Professional Exness forex tick data preprocessing with optimal compression (Parquet Zstd-22) and DuckDB OHLC generation. Provides efficient storage (9% smaller than ZIP) with lossless precision and direct queryability.
Project description
Exness Data Preprocess v2.0.0
Professional forex tick data preprocessing with unified single-file DuckDB storage. Provides incremental updates, dual-variant storage (Raw_Spread + Standard), and Phase7 30-column OHLC schema (v1.5.0) with 10 global exchange sessions and sub-15ms query performance.
Features
- Unified Single-File Architecture: One DuckDB file per instrument (eurusd.duckdb)

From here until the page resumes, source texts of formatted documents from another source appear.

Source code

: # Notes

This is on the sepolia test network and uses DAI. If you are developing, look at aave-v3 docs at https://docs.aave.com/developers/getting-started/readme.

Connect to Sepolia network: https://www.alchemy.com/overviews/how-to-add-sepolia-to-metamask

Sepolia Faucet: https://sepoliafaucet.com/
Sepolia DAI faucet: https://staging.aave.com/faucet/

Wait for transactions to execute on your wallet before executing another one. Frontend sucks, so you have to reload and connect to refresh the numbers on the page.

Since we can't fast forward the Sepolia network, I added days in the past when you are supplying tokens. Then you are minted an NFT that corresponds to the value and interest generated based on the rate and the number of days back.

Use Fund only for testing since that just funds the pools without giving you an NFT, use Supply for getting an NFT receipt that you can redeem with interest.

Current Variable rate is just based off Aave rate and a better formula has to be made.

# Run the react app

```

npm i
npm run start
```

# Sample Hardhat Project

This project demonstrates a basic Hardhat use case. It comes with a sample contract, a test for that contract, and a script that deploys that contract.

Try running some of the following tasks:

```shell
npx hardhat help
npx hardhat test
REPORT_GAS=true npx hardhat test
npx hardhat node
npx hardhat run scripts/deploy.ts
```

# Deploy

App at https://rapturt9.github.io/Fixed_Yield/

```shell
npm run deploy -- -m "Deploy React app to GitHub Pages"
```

- Incremental Updates: Automatic gap detection and download only missing months
- Dual-Variant Storage: Raw_Spread (primary) + Standard (reference) in same database
- Phase7 OHLC Schema: 30-column bars (v1.5.0) with dual spreads, tick counts, normalized metrics, and 10 global exchange sessions
- Fast Queries: Date range queries with sub-15ms performance
- On-Demand Resampling: Any timeframe (5m, 1h, 1d) resampled in <15ms
- PRIMARY KEY Constraints: Prevents duplicate data during incremental updates
- Simple API: Clean Python API for all operations
Installation
# From PyPI (when published)
pip install exness-data-preprocess
# From source
git clone https://github.com/Eon-Labs/exness-data-preprocess.git
cd exness-data-preprocess
pip install -e .
# Using uv (recommended)
uv pip install exness-data-preprocess
Quick Start
Python API
import exness_data_preprocess as edp
# Initialize processor
processor = edp.ExnessDataProcessor(base_dir="~/eon/exness-data")
# Download 3 years of EURUSD data (automatic gap detection)

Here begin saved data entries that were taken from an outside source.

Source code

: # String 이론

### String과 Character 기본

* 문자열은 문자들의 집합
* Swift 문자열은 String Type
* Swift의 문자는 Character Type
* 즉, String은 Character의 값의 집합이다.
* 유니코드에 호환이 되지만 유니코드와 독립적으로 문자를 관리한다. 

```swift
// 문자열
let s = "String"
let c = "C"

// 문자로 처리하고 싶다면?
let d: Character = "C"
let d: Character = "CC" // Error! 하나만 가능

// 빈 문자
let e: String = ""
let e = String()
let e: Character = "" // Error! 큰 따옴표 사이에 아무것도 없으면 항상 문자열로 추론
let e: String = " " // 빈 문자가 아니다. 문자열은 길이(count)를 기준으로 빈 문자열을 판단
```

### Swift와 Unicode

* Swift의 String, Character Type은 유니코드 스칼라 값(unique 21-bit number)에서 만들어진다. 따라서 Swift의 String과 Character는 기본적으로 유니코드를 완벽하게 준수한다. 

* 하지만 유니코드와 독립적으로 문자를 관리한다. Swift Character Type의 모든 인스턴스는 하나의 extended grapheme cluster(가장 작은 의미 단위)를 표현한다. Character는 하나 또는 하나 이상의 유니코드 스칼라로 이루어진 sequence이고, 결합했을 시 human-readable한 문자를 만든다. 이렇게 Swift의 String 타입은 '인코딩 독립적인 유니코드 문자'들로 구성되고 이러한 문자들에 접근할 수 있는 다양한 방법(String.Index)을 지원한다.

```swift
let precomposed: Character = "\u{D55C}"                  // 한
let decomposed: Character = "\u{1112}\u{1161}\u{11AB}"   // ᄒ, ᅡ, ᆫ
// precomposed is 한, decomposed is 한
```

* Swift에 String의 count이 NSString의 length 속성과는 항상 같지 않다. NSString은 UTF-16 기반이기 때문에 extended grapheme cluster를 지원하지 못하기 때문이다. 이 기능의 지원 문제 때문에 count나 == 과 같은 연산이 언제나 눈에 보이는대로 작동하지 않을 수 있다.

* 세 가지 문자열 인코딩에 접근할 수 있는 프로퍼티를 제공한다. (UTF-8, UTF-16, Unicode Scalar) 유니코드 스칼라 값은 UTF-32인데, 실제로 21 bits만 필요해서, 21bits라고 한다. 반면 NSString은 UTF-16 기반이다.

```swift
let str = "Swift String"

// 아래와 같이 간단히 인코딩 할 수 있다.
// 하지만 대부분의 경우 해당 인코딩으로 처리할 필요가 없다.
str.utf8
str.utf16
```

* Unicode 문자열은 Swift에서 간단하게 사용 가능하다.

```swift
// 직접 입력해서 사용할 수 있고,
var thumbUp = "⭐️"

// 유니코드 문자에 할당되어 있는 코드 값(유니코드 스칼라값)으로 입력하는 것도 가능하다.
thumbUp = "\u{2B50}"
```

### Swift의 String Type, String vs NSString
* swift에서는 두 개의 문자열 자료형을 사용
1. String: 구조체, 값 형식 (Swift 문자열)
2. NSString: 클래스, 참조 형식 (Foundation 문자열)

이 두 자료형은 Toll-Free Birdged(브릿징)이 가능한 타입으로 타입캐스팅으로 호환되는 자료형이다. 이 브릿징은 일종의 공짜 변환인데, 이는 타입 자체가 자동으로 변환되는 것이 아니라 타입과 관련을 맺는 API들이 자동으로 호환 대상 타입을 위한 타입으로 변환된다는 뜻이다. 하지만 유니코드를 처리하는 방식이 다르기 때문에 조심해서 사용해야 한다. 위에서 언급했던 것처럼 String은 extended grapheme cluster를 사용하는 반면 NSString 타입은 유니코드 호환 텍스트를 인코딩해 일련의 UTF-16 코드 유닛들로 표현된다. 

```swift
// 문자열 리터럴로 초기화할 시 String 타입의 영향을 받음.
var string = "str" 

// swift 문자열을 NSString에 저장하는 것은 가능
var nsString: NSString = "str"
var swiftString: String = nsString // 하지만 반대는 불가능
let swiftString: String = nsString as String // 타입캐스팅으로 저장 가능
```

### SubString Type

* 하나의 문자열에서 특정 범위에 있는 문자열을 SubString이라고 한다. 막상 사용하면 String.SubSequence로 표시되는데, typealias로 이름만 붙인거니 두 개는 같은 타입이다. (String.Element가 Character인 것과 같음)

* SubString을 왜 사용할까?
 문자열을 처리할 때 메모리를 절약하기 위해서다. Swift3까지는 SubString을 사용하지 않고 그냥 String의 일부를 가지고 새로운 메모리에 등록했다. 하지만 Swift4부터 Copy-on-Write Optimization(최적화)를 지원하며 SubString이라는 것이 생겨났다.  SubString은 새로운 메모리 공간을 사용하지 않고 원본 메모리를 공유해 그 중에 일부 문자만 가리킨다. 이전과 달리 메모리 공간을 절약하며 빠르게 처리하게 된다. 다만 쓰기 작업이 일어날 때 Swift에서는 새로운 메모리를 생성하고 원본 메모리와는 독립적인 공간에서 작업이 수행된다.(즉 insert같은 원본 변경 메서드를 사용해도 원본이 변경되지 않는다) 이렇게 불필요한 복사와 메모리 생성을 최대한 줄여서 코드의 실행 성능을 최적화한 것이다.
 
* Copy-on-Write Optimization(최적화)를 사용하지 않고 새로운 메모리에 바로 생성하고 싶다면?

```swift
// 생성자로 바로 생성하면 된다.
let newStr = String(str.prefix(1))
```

result = processor.update_data(
pair="EURUSD",
start_date="2022-01-01",
delete_zip=True,
)
print(f"Months added: {result['months_added']}")
print(f"Raw ticks: {result['raw_ticks_added']:,}")

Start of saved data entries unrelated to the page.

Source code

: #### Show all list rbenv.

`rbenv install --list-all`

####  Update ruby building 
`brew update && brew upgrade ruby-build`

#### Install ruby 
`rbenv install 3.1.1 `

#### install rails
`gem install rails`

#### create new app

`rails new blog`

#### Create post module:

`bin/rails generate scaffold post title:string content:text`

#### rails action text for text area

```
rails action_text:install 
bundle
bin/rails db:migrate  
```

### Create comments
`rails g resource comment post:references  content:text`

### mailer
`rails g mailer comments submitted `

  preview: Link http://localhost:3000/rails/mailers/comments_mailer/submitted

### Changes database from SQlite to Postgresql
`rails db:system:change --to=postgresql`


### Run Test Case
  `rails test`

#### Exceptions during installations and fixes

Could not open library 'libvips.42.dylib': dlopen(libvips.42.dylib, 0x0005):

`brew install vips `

print(f"Standard ticks: {result['standard_ticks_added']:,}")
print(f"OHLC bars: {result['ohlc_bars']:,}")
print(f"Database size: {result['duckdb_size_mb']:.2f} MB")
# Query 1-minute OHLC bars for January 2024
df_1m = processor.query_ohlc(
pair="EURUSD",
timeframe="1m",
start_date="2024-01-01",
end_date="2024-01-31",
)
print(df_1m.head())
# Query raw tick data for September 2024
df_ticks = processor.query_ticks(
pair="EURUSD",
variant="raw_spread",
start_date="2024-09-01",
end_date="2024-09-30",
)
print(f"Ticks: {len(df_ticks):,}")
Architecture v2.0.0
Data Flow
Exness Public Repository (monthly ZIPs, both variants)
↓
Automatic Gap Detection
↓
Download Only Missing Months (Raw_Spread + Standard)
↓
DuckDB Single-File Storage (PRIMARY KEY prevents duplicates)
↓
Phase7 30-Column OHLC Generation (v1.5.0 - dual spreads, tick counts, normalized metrics, 10 global exchange sessions)
↓
Query Interface (date ranges, SQL filters, on-demand resampling)
Storage Format
Single File Per Instrument: ~/eon/exness-data/eurusd.duckdb
Schema:
raw_spread_tickstable: Timestamp (PK), Bid, Askstandard_tickstable: Timestamp (PK), Bid, Askohlc_1mtable: Phase7 30-column schema (v1.5.0)metadatatable: Coverage tracking
Phase7 30-Column OHLC (v1.5.0):
- Column Definitions: See
schema.py- Single source of truth - Comprehensive Reference: See
DATABASE_SCHEMA.md- Query examples and usage patterns - Key Features: BID-only OHLC with dual spreads (Raw_Spread + Standard), normalized spread metrics, and 10 global exchange sessions (XNYS, XLON, XSWX, XFRA, XTSE, XNZE, XTKS, XASX, XHKG, XSES)
Directory Structure
Default Location: ~/eon/exness-data/ (outside project workspace)
~/eon/exness-data/
├── eurusd.duckdb # Single file for all EURUSD data
├── gbpusd.duckdb # Single file for all GBPUSD data
├── xauusd.duckdb # Single file for all XAUUSD data
└── temp/
└── (temporary ZIP files)
Why Single-File Per Instrument?
- Unified Storage: All years in one database
- Incremental Updates: Automatic gap detection and download only missing months
- No Duplicates: PRIMARY KEY constraints prevent duplicate data
- Fast Queries: Date range queries with sub-15ms performance
- Scalability: Multi-year data in ~2 GB per instrument (3 years)
Usage Examples
Example 1: Initial Download and Incremental Updates
import exness_data_preprocess as edp
processor = edp.ExnessDataProcessor()
# Initial download (3-year history)
result = processor.update_data(
pair="EURUSD",
start_date="2022-01-01",
delete_zip=True,
)
# Run again - only downloads new months since last update
result = processor.update_data(
pair="EURUSD",
start_date="2022-01-01",
)
print(f"Months added: {result['months_added']} (0 if up to date)")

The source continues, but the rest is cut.